The vector $\nu$ can be completed to a basis $\{\nu, e_2, e_3, \ldots, e_n\}$ of $\mathbb{R}^n$ in which $\nu$ is orthogonal to all the $e_i.$ In this basis the distribution becomes the product of a Normal distribution in the $\nu$ direction with variance $\nu\prime C \nu$ and mean $\nu\cdot \mu$ and the distance between any $x$ and $U$ is $|\nu \cdot x - \delta|$. The question is thereby reduced to this one-dimensional context where the answer is readily obtained.

Example

Suppose $X$ is bivariate Normal with mean $(2,-3)$ and diagonal variance matrix $\Sigma$ having $4$ and $1$ on the diagonals. Let $U$ be the hyperplane given by normal vector $(1,1)$ and distance $1$ from the origin. Here are 10,000 simulated values along with $U$ (a line, shown in red). Simulated points within 0.05 of $U$ are highlighted.

Figure

Using a million ($10^6$) simulated values, the limiting ratio of $P(d)/d$ is estimated as $0.1411 \pm 0.00035$. The correct value, computed as described above, is $0.14087,$ in satisfactory agreement.
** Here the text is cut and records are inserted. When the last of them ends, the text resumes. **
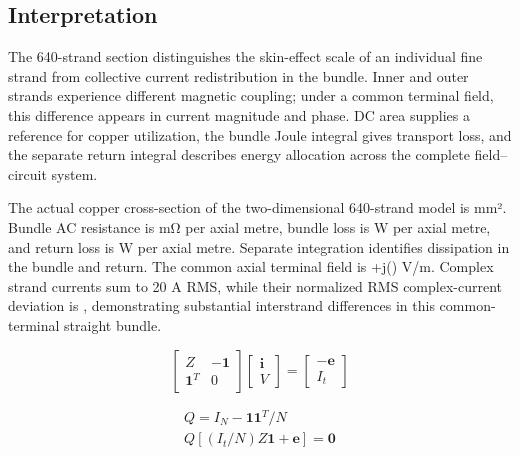 \hypertarget{04.interpretation.heading}{}
\subsection{Interpretation}

\hypertarget{04.interpretation.p1}{}
The 640-strand section distinguishes the skin-effect scale of an individual fine strand from collective current redistribution in the bundle. Inner and outer strands experience different magnetic coupling; under a common terminal field, this difference appears in current magnitude and phase. DC area supplies a reference for copper utilization, the bundle Joule integral gives transport loss, and the separate return integral describes energy allocation across the complete field–circuit system.

\hypertarget{04.quantitative.p1}{}
The actual copper cross-section of the two-dimensional 640-strand model is  mm². Bundle AC resistance is  mΩ per axial metre, bundle loss is  W per axial metre, and return loss is  W per axial metre. Separate integration identifies dissipation in the bundle and return. The common axial terminal field is +j() V/m. Complex strand currents sum to 20 A RMS, while their normalized RMS complex-current deviation is , demonstrating substantial interstrand differences in this common-terminal straight bundle.

\hypertarget{04.equation.E04}{}
\hypertarget{E04}{}\begin{equation}\begin{bmatrix} Z&-\mathbf1\\ \mathbf1^T&0\end{bmatrix}\begin{bmatrix}\mathbf i\\V\end{bmatrix}=\begin{bmatrix}-\mathbf e\\I_t\end{bmatrix}\tag{4}\label{eq:E04}\end{equation}

\hypertarget{04.equation.E05}{}
\hypertarget{E05}{}
\begin{equation}
\begin{gathered}
Q=I_N-\mathbf1\mathbf1^T/N \\
Q\left[(I_t/N)Z\mathbf1+\mathbf e\right]=\mathbf0
\end{gathered}
\tag{5}\label{eq:E05}
\end{equation}

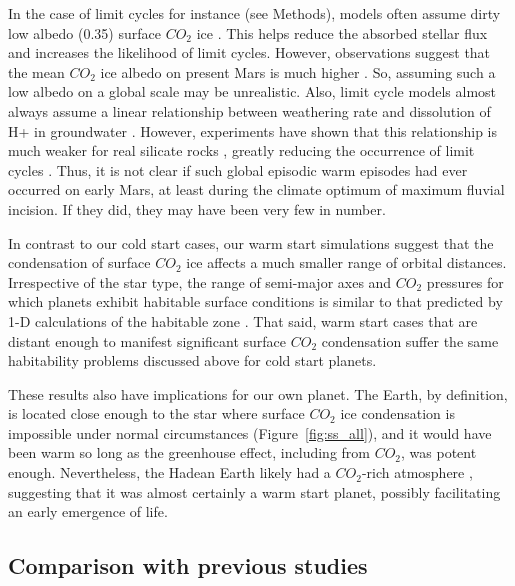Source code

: \documentclass[fleqn,usenatbib]{mnras}
\begin{document}
In the case of limit cycles for instance (see Methods), models often assume dirty low albedo (0.35) surface $CO_{\mathrm{2}}$ ice \citep{batalha2016, kadoya_outer_2019,hayworth_warming_2020}. This helps reduce the absorbed stellar flux and increases the likelihood of limit cycles. However, observations suggest that the mean $CO_{\mathrm{2}}$ ice albedo on present Mars is much higher \citep{forget2013}. So, assuming such a low albedo on a global scale may be unrealistic. Also, limit cycle models almost always assume a linear relationship between weathering rate and dissolution of H+ in groundwater \citep{batalha2016,kadoya_outer_2019,hayworth_warming_2020}. However, experiments have shown that this relationship is much weaker for real silicate rocks \citep{asolekar1991}, greatly reducing the occurrence of limit cycles \citep{ramirez2017mars}. Thus, it is not clear if such global episodic warm episodes had ever occurred on early Mars, at least during the climate optimum of maximum fluvial incision. If they did, they may have been very few in number.  

In contrast to our cold start cases, our warm start simulations suggest that the condensation of surface $CO_{\mathrm{2}}$ ice affects a much smaller range of orbital distances. Irrespective of the star type, the range of semi-major axes and $CO_{\mathrm{2}}$ pressures for which planets exhibit habitable surface conditions is similar to that predicted by 1-D calculations of the habitable zone \citep{kasting1993, Ramirez2018}. That said, warm start cases that are distant enough to manifest significant surface $CO_{\mathrm{2}}$ condensation suffer the same habitability problems discussed above for cold start planets. 

These results also have implications for our own planet. The Earth, by definition, is located close enough to the star where surface $CO_{\mathrm{2}}$ ice condensation is impossible under normal circumstances (Figure~\ref{fig:ss_all}), and it would have been warm so long as the greenhouse effect, including from $CO_{\mathrm{2}}$, was potent enough. Nevertheless, the Hadean Earth likely had a $CO_{\mathrm{2}}$-rich atmosphere \citep{kasting2014}, suggesting that it was almost certainly a warm start planet, possibly facilitating an early emergence of life.

\subsection{Comparison with previous studies}
\end{document}
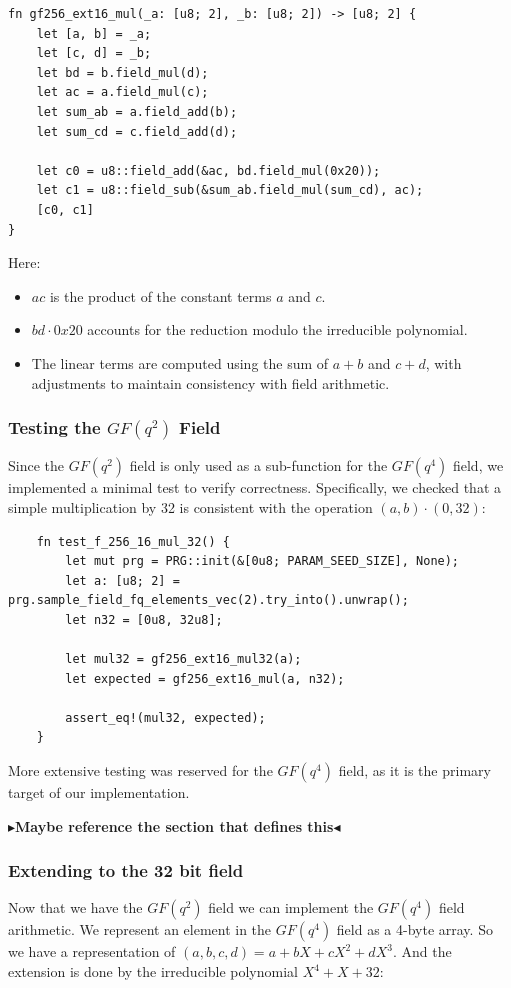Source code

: \documentclass[11pt]{report}
\theoremstyle{definition}
\theoremstyle{plain}
\newcommand{\todo}[1]{{\color[rgb]{.5,0,0}\textbf{$\blacktriangleright$#1$\blacktriangleleft$}}}
\begin{document}
\begin{verbatim}
fn gf256_ext16_mul(_a: [u8; 2], _b: [u8; 2]) -> [u8; 2] {
    let [a, b] = _a;
    let [c, d] = _b;
    let bd = b.field_mul(d);
    let ac = a.field_mul(c);
    let sum_ab = a.field_add(b);
    let sum_cd = c.field_add(d);

    let c0 = u8::field_add(&ac, bd.field_mul(0x20));
    let c1 = u8::field_sub(&sum_ab.field_mul(sum_cd), ac);
    [c0, c1]
}
\end{verbatim}

Here:
\begin{itemize}
  \item $ac$ is the product of the constant terms $a$ and $c$.
  \item $bd \cdot 0x20$ accounts for the reduction modulo the irreducible polynomial.
  \item The linear terms are computed using the sum of $a+b$ and $c+d$, with adjustments to maintain consistency with field arithmetic.
\end{itemize}

\subsubsection{Testing the $GF(q^2)$ Field}

Since the $GF(q^2)$ field is only used as a sub-function for the $GF(q^4)$ field, we implemented a minimal test to verify correctness. Specifically, we checked that a simple multiplication by 32 is consistent with the operation $(a, b) \cdot (0, 32)$:

\begin{verbatim}
    fn test_f_256_16_mul_32() {
        let mut prg = PRG::init(&[0u8; PARAM_SEED_SIZE], None);
        let a: [u8; 2] = prg.sample_field_fq_elements_vec(2).try_into().unwrap();
        let n32 = [0u8, 32u8];

        let mul32 = gf256_ext16_mul32(a);
        let expected = gf256_ext16_mul(a, n32);

        assert_eq!(mul32, expected);
    }
\end{verbatim}

More extensive testing was reserved for the $GF(q^4)$ field, as it is the primary target of our implementation.

\todo{Maybe reference the section that defines this}

\subsubsection{Extending to the 32 bit field}\label{sec:gf_256_32_bit_field} %
Now that we have the $GF(q^2)$ field we can implement the $GF(q^4)$ field arithmetic. We represent an element in the $GF(q^4)$ field as a 4-byte array. So we have a representation of $(a,b,c,d) = a + bX + cX^2 + dX^3$. And the extension is done by the irreducible polynomial $X^4 + X + 32$:
\end{document}
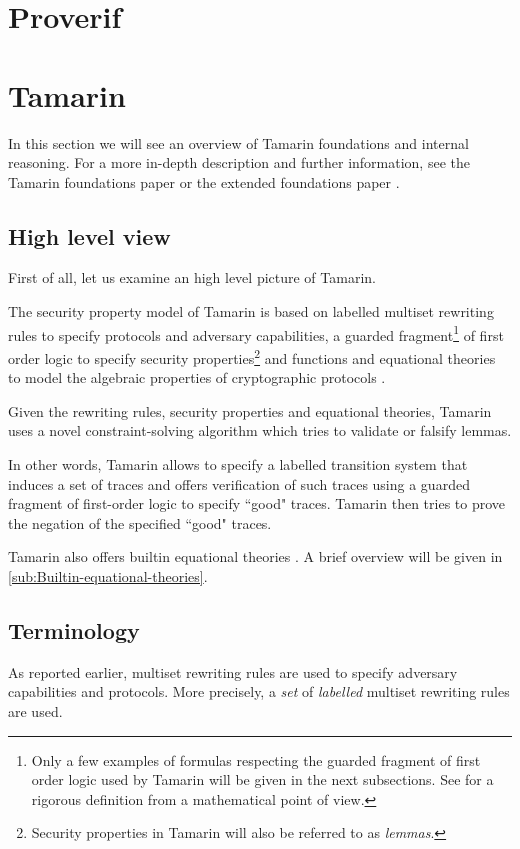 \section{Proverif}

\section{Tamarin}
In this section we will see an overview of Tamarin foundations and internal reasoning.
For a more in-depth description and further information, see the Tamarin foundations paper \cite{TamarinFoundations} or the extended foundations paper \cite{TamarinFoundationsExtended}.

\subsection{High level view}
First of all, let us examine an high level picture of Tamarin.

The security property model of Tamarin is based on labelled multiset rewriting rules to specify protocols and adversary capabilities, a guarded fragment\footnote{Only a few examples of formulas respecting the guarded fragment of first order logic used by Tamarin will be given in the next subsections. See \cite{FragmentFirstOrderLogicPaper} for a rigorous definition from a mathematical point of view.} of first order logic to specify security properties\footnote{Security properties in Tamarin will also be referred to as \textit{lemmas}.} and functions and equational theories to model the algebraic properties of cryptographic protocols \cite{TamarinFoundations}. %

Given the rewriting rules, security properties and equational theories, Tamarin uses a novel constraint-solving algorithm which tries to validate or falsify lemmas.

In other words, Tamarin allows to specify a labelled transition system that induces a set of traces and offers verification of such traces using a guarded fragment of first-order logic to specify ``good" traces. Tamarin then tries to prove the negation of the specified ``good" traces.

Tamarin also offers builtin equational theories \cite{TamarinProverManual}. A brief overview will be given in \cref{sub:Builtin-equational-theories}.

\subsection{Terminology}
As reported earlier, multiset rewriting rules are used to specify adversary capabilities and protocols. More precisely, a \textit{set} of \textit{labelled} multiset rewriting rules are used.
The R code to produce this simulation, draw the plot, and compute the correct value follows.

#
# Simulate from a multivariate normal distribution.
#
require(mvtnorm)
set.seed(17)
sigma <- diag(c(4, 1))
mu <- c(2, -3)
N <- 10^6
x <- rmvnorm(N, mu, sigma)
if (N <= 10^4) plot(x, cex=1/2, col="#00000040", asp=1)
#
# Describe and plot an affine hyperplane nu.x == d.
#
nu <- c(1,1)/sqrt(2)
d <- 1
if (N <= 10^4) abline(1/nu[2], -nu[1]/nu[2], col="Red")
#
# Show values close to the hyperplane and estimate their probability.
#
eps <- 0.05
i <- abs(x %*% nu - d) < eps
if (N <= 10^4) points(x[i, ], cex=1/2, col="Red")
p <- mean(i) / (2*eps)
n.dec <- ceiling(log(N, base=10)/2)+1
#
# Perform an exact calculation.
#
s <- nu %*% sigma %*% nu
z <- dnorm(d, mean=sum(nu*mu), sd=sqrt(s))
#
# Display the results.
#
cat("Lim(P(d)/d) equals", round(z, n.dec+1))
cat("Lim(P(d)/d) is approximately", round(p, n.dec), 
    "+-", round(sqrt(p*(1-p)/N), n.dec+1))

This code only computes the limiting probability to be at distance $0$ from $U$. When performing the calculation for nonzero distances, do not forget that there are two sides to the hyperplane: you must double the value of the normal PDF.